Brussels Conference of 1921
Brussels Conference of 1921
a conference that took place on Oct. 6-8, 1921, in Brussels, among the representatives of Belgium, Great Britain, Germany, Denmark, Spain, Italy, China, Latvia, the Netherlands, Poland, Rumania, France, Czechoslovakia, Switzerland, Sweden, Estonia, and Japan, as well as the International Red Cross and the American Relief Administration.
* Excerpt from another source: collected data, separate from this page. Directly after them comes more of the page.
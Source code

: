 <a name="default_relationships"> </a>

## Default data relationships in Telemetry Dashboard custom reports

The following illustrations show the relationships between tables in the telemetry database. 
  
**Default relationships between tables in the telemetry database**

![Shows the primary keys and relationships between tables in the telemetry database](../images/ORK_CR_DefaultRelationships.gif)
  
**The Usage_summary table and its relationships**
The official motive for convening the Brussels Conference was the problem of aiding the hungry in Russia in connection with the bad harvest of 1921. The Brussels Conference did not adopt any practical solutions to this problem, citing the absence of precise data on the scope of the famine. However, the participants to the conference accepted a resolution proposed by the English delegation, which indicated the possibility of extending credits to the Soviet government on the condition that it recognize the debts of the tsarist and Provisional governments. The resolution also spoke of “providing assistance” to the hungry, but this was conditional upon obtaining “extensive guarantees of control” by those furnishing provisions and the dispatch of a commission of technical experts to “study” the economic situation of Soviet Russia and the creation in Russia of “economic conditions” guaranteeing “normal production and correct exchange of every sort of goods.” Thus, the initiators of the Brussels Conference wanted to exploit the difficult situation of the Soviet state in order to compel the Soviet government to capitulate on the question of debts and to agree to imperialistic interference in its internal affairs. The Soviet government unmasked this plan in a number of official documents and proclamations on the part of its representatives.
REFERENCES
Kliuchnikov, Iu. V., and A. V. Sabanin. Mezhdunarodnaia politika noveishego vremeni v dogovorakh, notakh i deklaratsiiakh, part 3, issue 2. Moscow, 1929. Page 110.Dokumenty vneshnei politiki SSSR, vol. 4. Moscow, 1960. Pages 445-48.